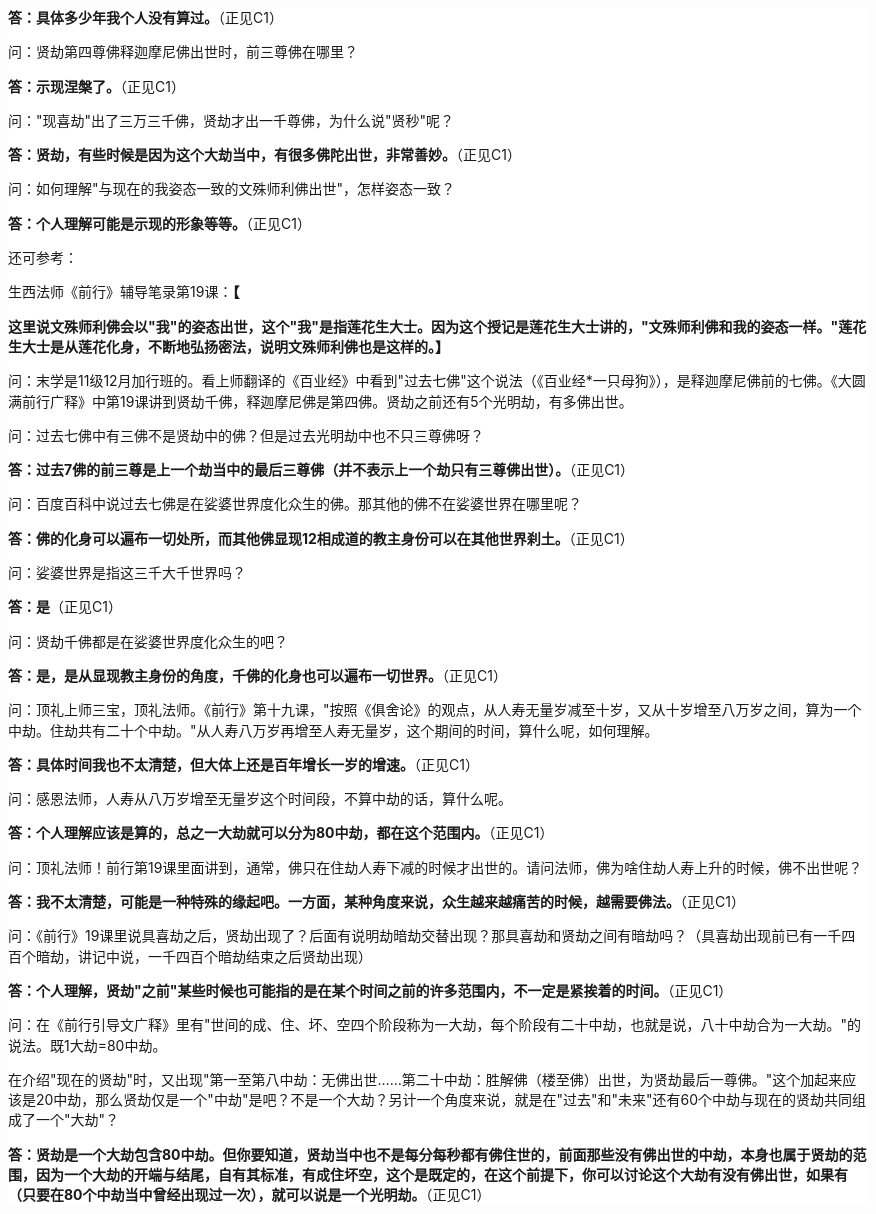 **答：具体多少年我个人没有算过。**（正见C1）

问：贤劫第四尊佛释迦摩尼佛出世时，前三尊佛在哪里？

**答：示现涅槃了。**（正见C1）

问："现喜劫"出了三万三千佛，贤劫才出一千尊佛，为什么说"贤秒"呢？

**答：贤劫，有些时候是因为这个大劫当中，有很多佛陀出世，非常善妙。**（正见C1）

问：如何理解"与现在的我姿态一致的文殊师利佛出世"，怎样姿态一致？

**答：个人理解可能是示现的形象等等。**（正见C1）

还可参考：

生西法师《前行》辅导笔录第19课：**【**

**这里说文殊师利佛会以"我"的姿态出世，这个"我"是指莲花生大士。因为这个授记是莲花生大士讲的，"文殊师利佛和我的姿态一样。"莲花生大士是从莲花化身，不断地弘扬密法，说明文殊师利佛也是这样的。】**

问：末学是11级12月加行班的。看上师翻译的《百业经》中看到"过去七佛"这个说法（《百业经\*一只母狗》），是释迦摩尼佛前的七佛。《大圆满前行广释》中第19课讲到贤劫千佛，释迦摩尼佛是第四佛。贤劫之前还有5个光明劫，有多佛出世。

问：过去七佛中有三佛不是贤劫中的佛？但是过去光明劫中也不只三尊佛呀？

**答：过去7佛的前三尊是上一个劫当中的最后三尊佛（并不表示上一个劫只有三尊佛出世）。**（正见C1）

问：百度百科中说过去七佛是在娑婆世界度化众生的佛。那其他的佛不在娑婆世界在哪里呢？

**答：佛的化身可以遍布一切处所，而其他佛显现12相成道的教主身份可以在其他世界刹土。**（正见C1）

问：娑婆世界是指这三千大千世界吗？

**答：是**（正见C1）

问：贤劫千佛都是在娑婆世界度化众生的吧？

**答：是，是从显现教主身份的角度，千佛的化身也可以遍布一切世界。**（正见C1）

问：顶礼上师三宝，顶礼法师。《前行》第十九课，"按照《俱舍论》的观点，从人寿无量岁减至十岁，又从十岁增至八万岁之间，算为一个中劫。住劫共有二十个中劫。"从人寿八万岁再增至人寿无量岁，这个期间的时间，算什么呢，如何理解。

**答：具体时间我也不太清楚，但大体上还是百年增长一岁的增速。**（正见C1）

问：感恩法师，人寿从八万岁增至无量岁这个时间段，不算中劫的话，算什么呢。

**答：个人理解应该是算的，总之一大劫就可以分为80中劫，都在这个范围内。**（正见C1）

问：顶礼法师！前行第19课里面讲到，通常，佛只在住劫人寿下减的时候才出世的。请问法师，佛为啥住劫人寿上升的时候，佛不出世呢？

**答：我不太清楚，可能是一种特殊的缘起吧。一方面，某种角度来说，众生越来越痛苦的时候，越需要佛法。**（正见C1）

问：《前行》19课里说具喜劫之后，贤劫出现了？后面有说明劫暗劫交替出现？那具喜劫和贤劫之间有暗劫吗？（具喜劫出现前已有一千四百个暗劫，讲记中说，一千四百个暗劫结束之后贤劫出现）

**答：个人理解，贤劫"之前"某些时候也可能指的是在某个时间之前的许多范围内，不一定是紧挨着的时间。**（正见C1）

问：在《前行引导文广释》里有"世间的成、住、坏、空四个阶段称为一大劫，每个阶段有二十中劫，也就是说，八十中劫合为一大劫。"的说法。既1大劫=80中劫。

在介绍"现在的贤劫"时，又出现"第一至第八中劫：无佛出世……第二十中劫：胜解佛（楼至佛）出世，为贤劫最后一尊佛。"这个加起来应该是20中劫，那么贤劫仅是一个"中劫"是吧？不是一个大劫？另计一个角度来说，就是在"过去"和"未来"还有60个中劫与现在的贤劫共同组成了一个"大劫"？

**答：贤劫是一个大劫包含80中劫。但你要知道，贤劫当中也不是每分每秒都有佛住世的，前面那些没有佛出世的中劫，本身也属于贤劫的范围，因为一个大劫的开端与结尾，自有其标准，有成住坏空，这个是既定的，在这个前提下，你可以讨论这个大劫有没有佛出世，如果有（只要在80个中劫当中曾经出现过一次），就可以说是一个光明劫。**（正见C1）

.....

*Your instructions:*
Filter the entries above down to the lines that contain the word "如何理解".

*Your solution:*
问：如何理解"与现在的我姿态一致的文殊师利佛出世"，怎样姿态一致？
问：顶礼上师三宝，顶礼法师。《前行》第十九课，"按照《俱舍论》的观点，从人寿无量岁减至十岁，又从十岁增至八万岁之间，算为一个中劫。住劫共有二十个中劫。"从人寿八万岁再增至人寿无量岁，这个期间的时间，算什么呢，如何理解。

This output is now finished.